Abstract: Scopo di questo lavoro è lo sviluppo di un programma per calcolatore in grado di predire la specificità di legame di un dominio SH3 sulla base della sola sequenza. Il database di dati cristallografici comprende una decina di complessi SH3/peptide o proteina. Considerando anche dati sull'interazione tra SH3 e peptidi disponibili in letteratura o ricavati da esperimenti di phage display, possiamo costruire una matrice di frequenze di interazioni residuo-residuo tra posizioni nella sequenza degli SH3 e posizioni nella sequenza del ligando. La matrice dei contatti SH3/peptide può essere utilizzata allo scopo di valutare coppie di sequenze SH3/peptide e predire la loro capacità di legame.
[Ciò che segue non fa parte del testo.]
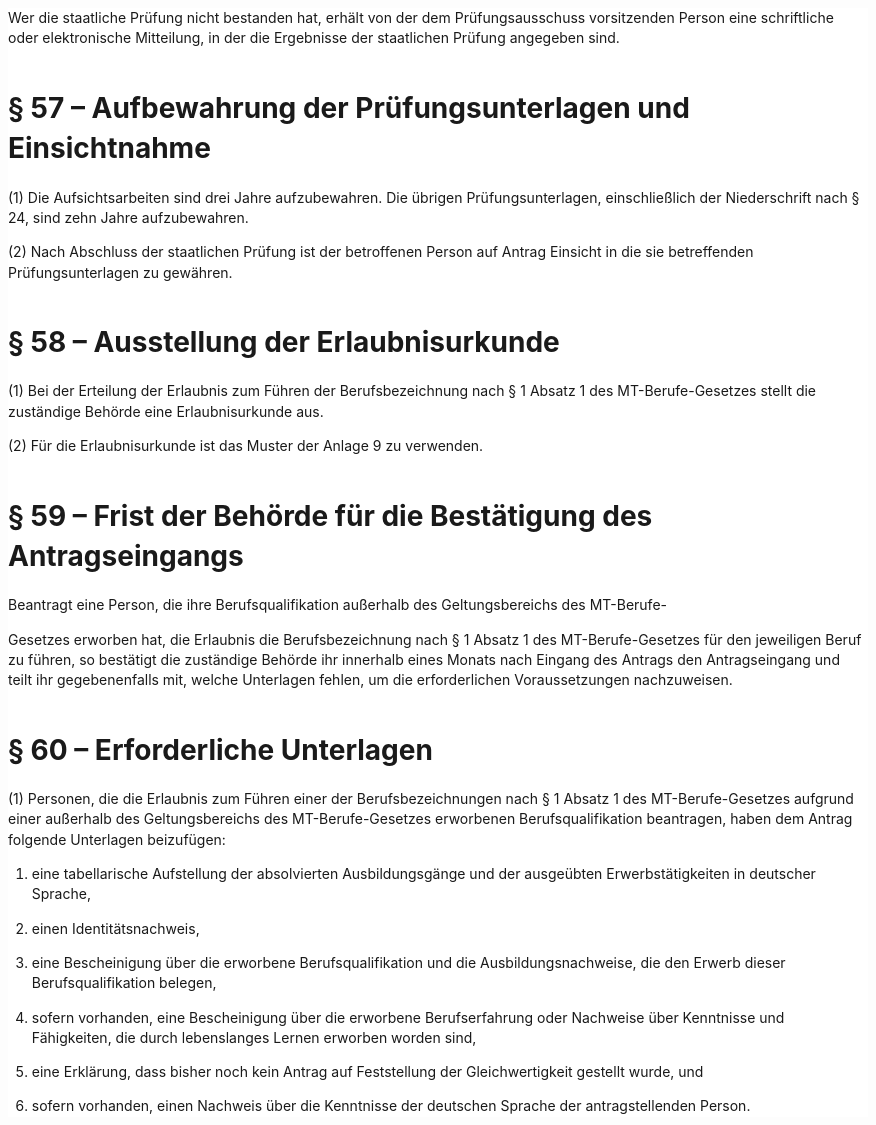 Wer die staatliche Prüfung nicht bestanden hat, erhält von der dem Prüfungsausschuss vorsitzenden Person eine schriftliche oder elektronische Mitteilung, in der die Ergebnisse der staatlichen Prüfung angegeben sind.

# § 57 – Aufbewahrung der Prüfungsunterlagen und Einsichtnahme

(1) Die Aufsichtsarbeiten sind drei Jahre aufzubewahren. Die übrigen Prüfungsunterlagen, einschließlich der Niederschrift nach § 24, sind zehn Jahre aufzubewahren.

(2) Nach Abschluss der staatlichen Prüfung ist der betroffenen Person auf Antrag Einsicht in die sie betreffenden Prüfungsunterlagen zu gewähren.

# § 58 – Ausstellung der Erlaubnisurkunde

(1) Bei der Erteilung der Erlaubnis zum Führen der Berufsbezeichnung nach § 1 Absatz 1 des MT-Berufe-Gesetzes stellt die zuständige Behörde eine Erlaubnisurkunde aus.

(2) Für die Erlaubnisurkunde ist das Muster der Anlage 9 zu verwenden.

# § 59 – Frist der Behörde für die Bestätigung des Antragseingangs

Beantragt eine Person, die ihre Berufsqualifikation außerhalb des Geltungsbereichs des MT-Berufe-

Gesetzes erworben hat, die Erlaubnis die Berufsbezeichnung nach § 1 Absatz 1 des MT-Berufe-Gesetzes für den jeweiligen Beruf zu führen, so bestätigt die zuständige Behörde ihr innerhalb eines Monats nach Eingang des Antrags den Antragseingang und teilt ihr gegebenenfalls mit, welche Unterlagen fehlen, um die erforderlichen Voraussetzungen nachzuweisen.

# § 60 – Erforderliche Unterlagen

(1) Personen, die die Erlaubnis zum Führen einer der Berufsbezeichnungen nach § 1 Absatz 1 des MT-Berufe-Gesetzes aufgrund einer außerhalb des Geltungsbereichs des MT-Berufe-Gesetzes erworbenen Berufsqualifikation beantragen, haben dem Antrag folgende Unterlagen beizufügen:

1. eine tabellarische Aufstellung der absolvierten Ausbildungsgänge und der ausgeübten Erwerbstätigkeiten in deutscher Sprache,

2. einen Identitätsnachweis,

3. eine Bescheinigung über die erworbene Berufsqualifikation und die Ausbildungsnachweise, die den Erwerb dieser Berufsqualifikation belegen,

4. sofern vorhanden, eine Bescheinigung über die erworbene Berufserfahrung oder Nachweise über Kenntnisse und Fähigkeiten, die durch lebenslanges Lernen erworben worden sind,

5. eine Erklärung, dass bisher noch kein Antrag auf Feststellung der Gleichwertigkeit gestellt wurde, und

6. sofern vorhanden, einen Nachweis über die Kenntnisse der deutschen Sprache der antragstellenden Person.
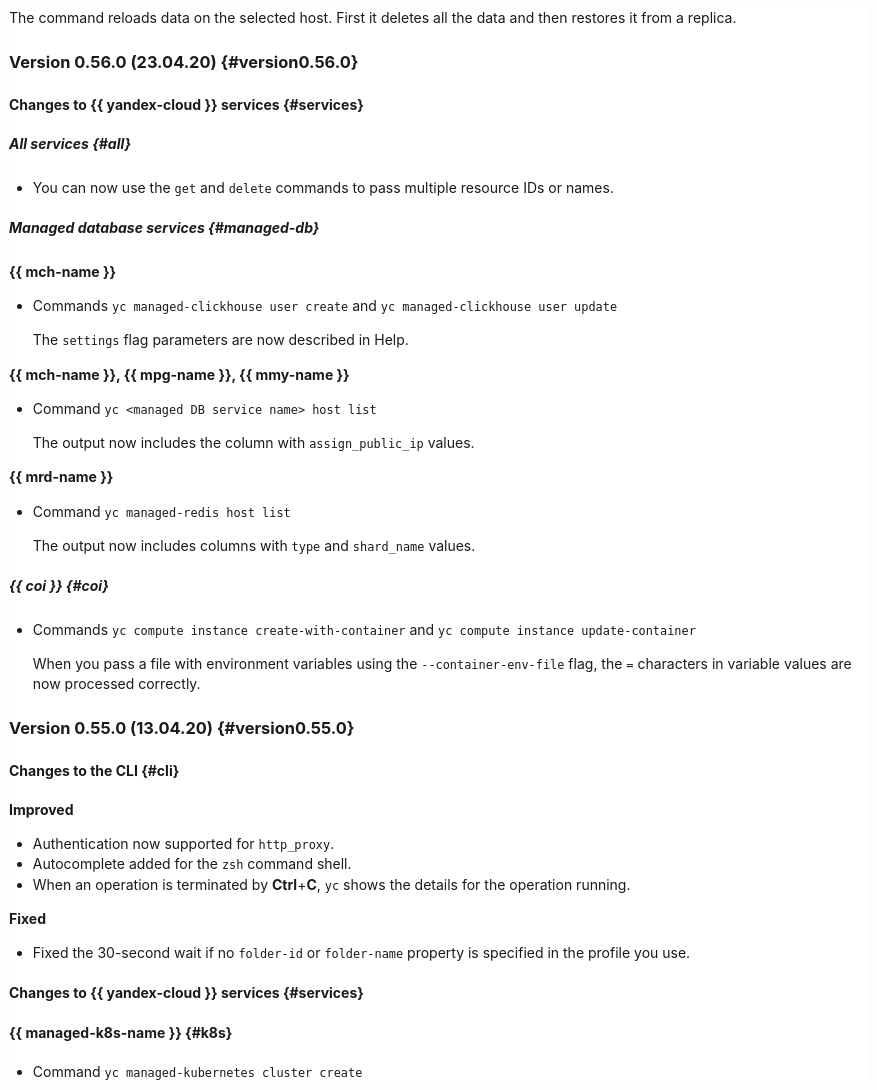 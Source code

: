  The command reloads data on the selected host. First it deletes all the data and then restores it from a replica.

### Version 0.56.0 (23.04.20) {#version0.56.0}

#### Changes to {{ yandex-cloud }} services {#services}

##### All services {#all}

* You can now use the `get` and `delete` commands to pass multiple resource IDs or names.

##### Managed database services {#managed-db}

**{{ mch-name }}**

* Commands `yc managed-clickhouse user create` and `yc managed-clickhouse user update`

    The `settings` flag parameters are now described in Help.

**{{ mch-name }}, {{ mpg-name }}, {{ mmy-name }}**

* Command `yc <managed DB service name> host list`

    The output now includes the column with `assign_public_ip` values.

**{{ mrd-name }}**

* Command `yc managed-redis host list`

    The output now includes columns with `type` and `shard_name` values.

##### {{ coi }} {#coi}

* Commands `yc compute instance create-with-container` and `yc compute instance update-container`

  When you pass a file with environment variables using the `--container-env-file` flag, the `=` characters in variable values are now processed correctly.

### Version 0.55.0 (13.04.20) {#version0.55.0}

#### Changes to the CLI {#cli}

**Improved**

* Authentication now supported for `http_proxy`.
* Autocomplete added for the `zsh` command shell.
* When an operation is terminated by **Ctrl**+**C**, `yc` shows the details for the operation running.

**Fixed**

* Fixed the 30-second wait if no `folder-id` or `folder-name` property is specified in the profile you use.

#### Changes to {{ yandex-cloud }} services {#services}

#### {{ managed-k8s-name }} {#k8s}

* Command `yc managed-kubernetes cluster create`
La matrice delle frequenze dei contatti contiene una quantità di informazione ovviamente limitata dal database di interazioni su cui è costruita, inoltre non contiene punteggi negativi. Abbiamo costruito una seconda matrice SH3 specifica, ottenuta dalla matrice delle frequenze dei contatti arricchita con il metodo dei profili (Gribskov et al., 1987). La matrice dei profili è completamente piena (contiene uno score anche per residui non ancora inclusi nel database SH3/peptidi di partenza) e contiene sia valori positivi che negativi. Entrambe le matrici possono venire usate per produrre funzioni di score e valutare probabilità di legame tra sequenze di domini SH3 e peptidi, sequenze di proteine o intere banche dati di proteine in tempi molto contenuti (circa 30 minuti cpu su una Silicon Graphics R5000 per analizzare l'intera banca dati delle sequenze delle proteine del PDB, circa 14000 sequenze). Il metodo è stato messo a punto nello studio dell'interazione tra SH3 e peptidi, ma può essere facilmente applicato anche allo studio di diversi domini di interazione protein-proteina (domini SH2, PH, MHC etc.). Stiamo al momento valutando le prestazioni del metodo con le due diverse matrici descritte. E' importante sottolineare che, all'aumentare del database che costituisce la base informativa iniziale (con altre strutture e/o con altri dati di interazione provenienti da letteratura o phage display) ci aspettiamo un consistente aumento del potere predittivo del metodo.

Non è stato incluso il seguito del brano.